(Plain-text document sources)

▬▬▬

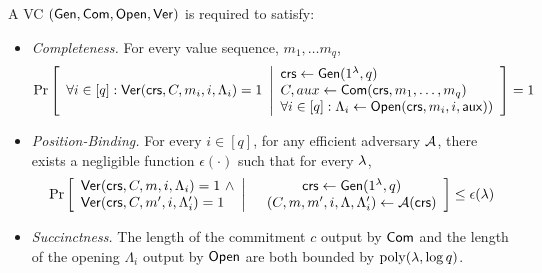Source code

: \begin{definition} \label{def:VC}
A VC $(\mathsf{Gen}, \mathsf{Com}, \mathsf{Open}, \mathsf{Ver})$ is required to satisfy:
\vspace{-1ex}
\begin{itemize}
    \item \emph{Completeness. } For every value sequence, $m_1,\ldots m_q$,
\begin{gather*}
    \underset{}{\text{Pr}}\left [
    \begin{array}{ll}
    \forall i\in [q]: 
         \mathsf{Ver}(\mathsf{crs}, C, m_i, i, \Lambda_i) = 1
    \end{array}
    \middle\vert
    \begin{array}{ll}
         \mathsf{crs} \leftarrow \mathsf{Gen}(1^\lambda, q)\\
         C, aux\leftarrow\mathsf{Com}(\mathsf{crs}, m_1,\ldots,m_q) \\
         \forall i\in [q]: \Lambda_i \leftarrow \mathsf{Open}(\mathsf{crs}, m_i, i, \mathsf{aux}))
    \end{array}
    \right ] = 1
\end{gather*}
    \item \emph{Position-Binding.} For every $i\in [q]$, for any efficient adversary $\mathcal{A}$, there exists a negligible function $\epsilon(\cdot)$ such that for every $\lambda$, %
\begin{gather*}
    \underset{}{\text{Pr}}\left [
    \begin{array}{ll}
    \mathsf{Ver}(\mathsf{crs}, C, m, i, \Lambda_i) = 1 \ \wedge \\
    \mathsf{Ver}(\mathsf{crs}, C, m', i, \Lambda_i') = 1
    \end{array}
    \middle\vert
    \begin{array}{cc}
         &  \mathsf{crs} \leftarrow \mathsf{Gen}(1^\lambda, q)\\
         & (C, m, m', i, \Lambda, \Lambda_i')\leftarrow\mathcal{A}(\mathsf{crs})
    \end{array}
    \right ] \leq \epsilon(\lambda)
\end{gather*}
    \item \emph{Succinctness.} The length of the commitment $c$ output by $\mathsf{Com}$ and the length of the opening $\Lambda_i$ output by $\mathsf{Open}$ are both bounded by $\operatorname{poly}(\lambda, \log q)$.
\end{itemize}
\end{definition}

▬▬▬

[Assignment] Filter the records above for lines with "ldots".

[Exercise output]
    \item \emph{Completeness. } For every value sequence, $m_1,\ldots m_q$,
         C, aux\leftarrow\mathsf{Com}(\mathsf{crs}, m_1,\ldots,m_q) \\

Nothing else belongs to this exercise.